[Dataset content Boundary: Start]

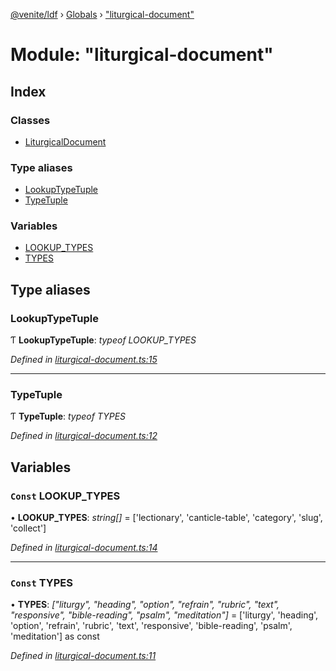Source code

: [@venite/ldf](../README.md) › [Globals](../globals.md) › ["liturgical-document"](_liturgical_document_.md)

# Module: "liturgical-document"

## Index

### Classes

* [LiturgicalDocument](../classes/_liturgical_document_.liturgicaldocument.md)

### Type aliases

* [LookupTypeTuple](_liturgical_document_.md#lookuptypetuple)
* [TypeTuple](_liturgical_document_.md#typetuple)

### Variables

* [LOOKUP_TYPES](_liturgical_document_.md#const-lookup_types)
* [TYPES](_liturgical_document_.md#const-types)

## Type aliases

###  LookupTypeTuple

Ƭ **LookupTypeTuple**: *typeof LOOKUP_TYPES*

*Defined in [liturgical-document.ts:15](https://github.com/gbj/venite/blob/2b9f06e/ldf/src/liturgical-document.ts#L15)*

___

###  TypeTuple

Ƭ **TypeTuple**: *typeof TYPES*

*Defined in [liturgical-document.ts:12](https://github.com/gbj/venite/blob/2b9f06e/ldf/src/liturgical-document.ts#L12)*

## Variables

### `Const` LOOKUP_TYPES

• **LOOKUP_TYPES**: *string[]* = ['lectionary', 'canticle-table', 'category', 'slug', 'collect']

*Defined in [liturgical-document.ts:14](https://github.com/gbj/venite/blob/2b9f06e/ldf/src/liturgical-document.ts#L14)*

___

### `Const` TYPES

• **TYPES**: *["liturgy", "heading", "option", "refrain", "rubric", "text", "responsive", "bible-reading", "psalm", "meditation"]* = ['liturgy', 'heading', 'option', 'refrain', 'rubric', 'text', 'responsive', 'bible-reading', 'psalm', 'meditation'] as const

*Defined in [liturgical-document.ts:11](https://github.com/gbj/venite/blob/2b9f06e/ldf/src/liturgical-document.ts#L11)*

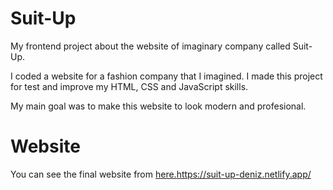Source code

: # Suit-Up
My frontend project about the website of imaginary company called Suit-Up.

I coded a website for a fashion company that I imagined. I made this project for test and improve my HTML, CSS and JavaScript skills.

My main goal was to make this website to look modern and profesional.

# Website
You can see the final website from [here.](https://suit-up-deniz.netlify.app/)https://suit-up-deniz.netlify.app/
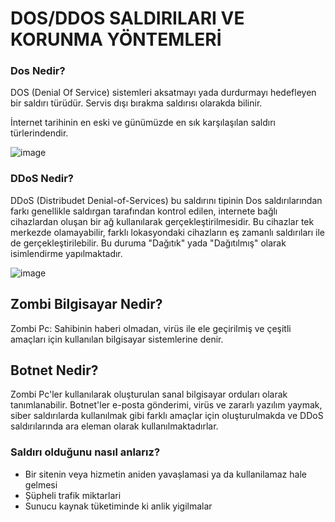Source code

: # DOS/DDOS SALDIRILARI VE KORUNMA YÖNTEMLERİ

### Dos Nedir?
DOS (Denial Of Service) sistemleri aksatmayı yada durdurmayı hedefleyen bir saldırı türüdür. Servis dışı bırakma saldırısı olarakda bilinir.

İnternet tarihinin en eski ve günümüzde en sık karşılaşılan saldırı türlerindendir.

![image](https://github.com/kutayozturk/dos-ddos-saldiri-savunma/assets/94574681/f83d19c3-53fe-47c3-9b9a-f3b05b3095ed)

### DDoS Nedir?
DDoS (Distribudet Denial-of-Services) bu saldırını tipinin Dos saldırılarından farkı genellikle saldırgan tarafından kontrol edilen, internete bağlı cihazlardan oluşan bir ağ kullanılarak gerçekleştirilmesidir.
Bu cihazlar tek merkezde olamayabilir, farklı lokasyondaki cihazların eş zamanlı saldırıları ile de gerçekleştirilebilir. Bu duruma "Dağıtık" yada "Dağıtılmış" olarak isimlendirme yapılmaktadır.

![image](https://github.com/kutayozturk/dos-ddos-saldiri-savunma/assets/94574681/3537721c-6bd8-4d14-9d98-731c3afc6b58)

## Zombi Bilgisayar Nedir?
Zombi Pc: Sahibinin haberi olmadan, virüs ile ele geçirilmiş ve çeşitli amaçları için kullanılan bilgisayar sistemlerine denir.

## Botnet Nedir?
Zombi Pc'ler kullanılarak oluşturulan sanal bilgisayar orduları olarak tanımlanabilir. Botnet'ler e-posta gönderimi, virüs ve zararlı yazılım yaymak, siber saldırılarda kullanılmak gibi farklı amaçlar için oluşturulmakda ve DDoS saldırılarında ara eleman olarak kullanılmaktadırlar.

### Saldırı olduğunu nasıl anlarız?

- Bir sitenin veya hizmetin aniden yavașlamasi ya da kullanilamaz hale gelmesi
- Șüpheli trafik miktarlari
- Sunucu kaynak tüketiminde ki anlik yigilmalar
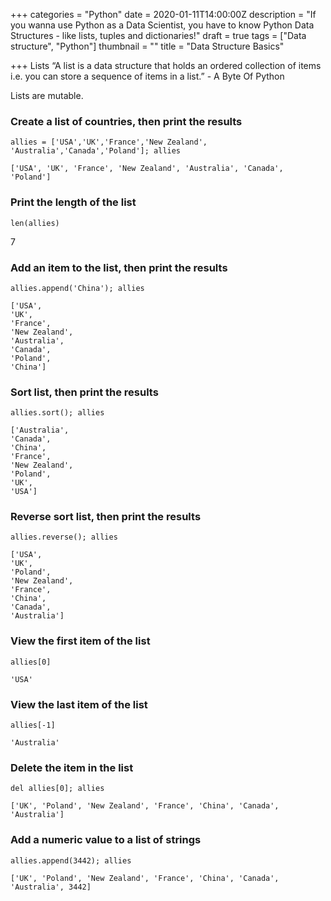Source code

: +++
categories = "Python"
date = 2020-01-11T14:00:00Z
description = "If you wanna use Python as a Data Scientist, you have to know Python Data Structures - like lists, tuples and dictionaries!"
draft = true
tags = ["Data structure", "Python"]
thumbnail = ""
title = "Data Structure Basics"

+++
Lists
“A list is a data structure that holds an ordered collection of items i.e. you can store a sequence of items in a list.” - A Byte Of Python

Lists are mutable.

### Create a list of countries, then print the results

    allies = ['USA','UK','France','New Zealand', 'Australia','Canada','Poland']; allies

    ['USA', 'UK', 'France', 'New Zealand', 'Australia', 'Canada', 'Poland']

### Print the length of the list

    len(allies)

7

### Add an item to the list, then print the results

    allies.append('China'); allies

    ['USA',
    'UK',
    'France',
    'New Zealand',
    'Australia',
    'Canada',
    'Poland',
    'China']

### Sort list, then print the results

    allies.sort(); allies

    ['Australia',
    'Canada',
    'China',
    'France',
    'New Zealand',
    'Poland',
    'UK',
    'USA']

### Reverse sort list, then print the results

    allies.reverse(); allies

    ['USA',
    'UK',
    'Poland',
    'New Zealand',
    'France',
    'China',
    'Canada',
    'Australia']

### View the first item of the list

    allies[0]

    'USA'

### View the last item of the list

    allies[-1]

    'Australia'

### Delete the item in the list

    del allies[0]; allies

    ['UK', 'Poland', 'New Zealand', 'France', 'China', 'Canada', 'Australia']

### Add a numeric value to a list of strings

    allies.append(3442); allies

    ['UK', 'Poland', 'New Zealand', 'France', 'China', 'Canada', 'Australia', 3442]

[Dataset content Boundary: End]

▸ **Work item**: Transcribe every record above exactly, leaving out the pictures.

▸ **Solution**:
Source code

: [@venite/ldf](../README.md) › [Globals](../globals.md) › ["liturgical-document"](_liturgical_document_.md)

# Module: "liturgical-document"

## Index

### Classes

* [LiturgicalDocument](../classes/_liturgical_document_.liturgicaldocument.md)

### Type aliases

* [LookupTypeTuple](_liturgical_document_.md#lookuptypetuple)
* [TypeTuple](_liturgical_document_.md#typetuple)

### Variables

* [LOOKUP_TYPES](_liturgical_document_.md#const-lookup_types)
* [TYPES](_liturgical_document_.md#const-types)

## Type aliases

###  LookupTypeTuple

Ƭ **LookupTypeTuple**: *typeof LOOKUP_TYPES*

*Defined in [liturgical-document.ts:15](https://github.com/gbj/venite/blob/2b9f06e/ldf/src/liturgical-document.ts#L15)*

___

###  TypeTuple

Ƭ **TypeTuple**: *typeof TYPES*

*Defined in [liturgical-document.ts:12](https://github.com/gbj/venite/blob/2b9f06e/ldf/src/liturgical-document.ts#L12)*

## Variables

### `Const` LOOKUP_TYPES

• **LOOKUP_TYPES**: *string[]* = ['lectionary', 'canticle-table', 'category', 'slug', 'collect']

*Defined in [liturgical-document.ts:14](https://github.com/gbj/venite/blob/2b9f06e/ldf/src/liturgical-document.ts#L14)*

___

### `Const` TYPES

• **TYPES**: *["liturgy", "heading", "option", "refrain", "rubric", "text", "responsive", "bible-reading", "psalm", "meditation"]* = ['liturgy', 'heading', 'option', 'refrain', 'rubric', 'text', 'responsive', 'bible-reading', 'psalm', 'meditation'] as const

*Defined in [liturgical-document.ts:11](https://github.com/gbj/venite/blob/2b9f06e/ldf/src/liturgical-document.ts#L11)*

Source code

: # Suit-Up
My frontend project about the website of imaginary company called Suit-Up.

I coded a website for a fashion company that I imagined. I made this project for test and improve my HTML, CSS and JavaScript skills.

My main goal was to make this website to look modern and profesional.

# Website
You can see the final website from [here.](https://suit-up-deniz.netlify.app/)https://suit-up-deniz.netlify.app/
Source code

: # DOS/DDOS SALDIRILARI VE KORUNMA YÖNTEMLERİ

### Dos Nedir?
DOS (Denial Of Service) sistemleri aksatmayı yada durdurmayı hedefleyen bir saldırı türüdür. Servis dışı bırakma saldırısı olarakda bilinir.

İnternet tarihinin en eski ve günümüzde en sık karşılaşılan saldırı türlerindendir.

![image](https://github.com/kutayozturk/dos-ddos-saldiri-savunma/assets/94574681/f83d19c3-53fe-47c3-9b9a-f3b05b3095ed)

### DDoS Nedir?
DDoS (Distribudet Denial-of-Services) bu saldırını tipinin Dos saldırılarından farkı genellikle saldırgan tarafından kontrol edilen, internete bağlı cihazlardan oluşan bir ağ kullanılarak gerçekleştirilmesidir.
Bu cihazlar tek merkezde olamayabilir, farklı lokasyondaki cihazların eş zamanlı saldırıları ile de gerçekleştirilebilir. Bu duruma "Dağıtık" yada "Dağıtılmış" olarak isimlendirme yapılmaktadır.

![image](https://github.com/kutayozturk/dos-ddos-saldiri-savunma/assets/94574681/3537721c-6bd8-4d14-9d98-731c3afc6b58)

## Zombi Bilgisayar Nedir?
Zombi Pc: Sahibinin haberi olmadan, virüs ile ele geçirilmiş ve çeşitli amaçları için kullanılan bilgisayar sistemlerine denir.

## Botnet Nedir?
Zombi Pc'ler kullanılarak oluşturulan sanal bilgisayar orduları olarak tanımlanabilir. Botnet'ler e-posta gönderimi, virüs ve zararlı yazılım yaymak, siber saldırılarda kullanılmak gibi farklı amaçlar için oluşturulmakda ve DDoS saldırılarında ara eleman olarak kullanılmaktadırlar.

### Saldırı olduğunu nasıl anlarız?

- Bir sitenin veya hizmetin aniden yavașlamasi ya da kullanilamaz hale gelmesi
- Șüpheli trafik miktarlari
- Sunucu kaynak tüketiminde ki anlik yigilmalar
Source code

: +++
categories = "Python"
date = 2020-01-11T14:00:00Z
description = "If you wanna use Python as a Data Scientist, you have to know Python Data Structures - like lists, tuples and dictionaries!"
draft = true
tags = ["Data structure", "Python"]
thumbnail = ""
title = "Data Structure Basics"

+++
Lists
“A list is a data structure that holds an ordered collection of items i.e. you can store a sequence of items in a list.” - A Byte Of Python

Lists are mutable.

### Create a list of countries, then print the results

    allies = ['USA','UK','France','New Zealand', 'Australia','Canada','Poland']; allies

    ['USA', 'UK', 'France', 'New Zealand', 'Australia', 'Canada', 'Poland']

### Print the length of the list

    len(allies)

7

### Add an item to the list, then print the results

    allies.append('China'); allies

    ['USA',
    'UK',
    'France',
    'New Zealand',
    'Australia',
    'Canada',
    'Poland',
    'China']

### Sort list, then print the results

    allies.sort(); allies

    ['Australia',
    'Canada',
    'China',
    'France',
    'New Zealand',
    'Poland',
    'UK',
    'USA']

### Reverse sort list, then print the results

    allies.reverse(); allies

    ['USA',
    'UK',
    'Poland',
    'New Zealand',
    'France',
    'China',
    'Canada',
    'Australia']

### View the first item of the list

    allies[0]

    'USA'

### View the last item of the list

    allies[-1]

    'Australia'

### Delete the item in the list

    del allies[0]; allies

    ['UK', 'Poland', 'New Zealand', 'France', 'China', 'Canada', 'Australia']

### Add a numeric value to a list of strings

    allies.append(3442); allies

    ['UK', 'Poland', 'New Zealand', 'France', 'China', 'Canada', 'Australia', 3442]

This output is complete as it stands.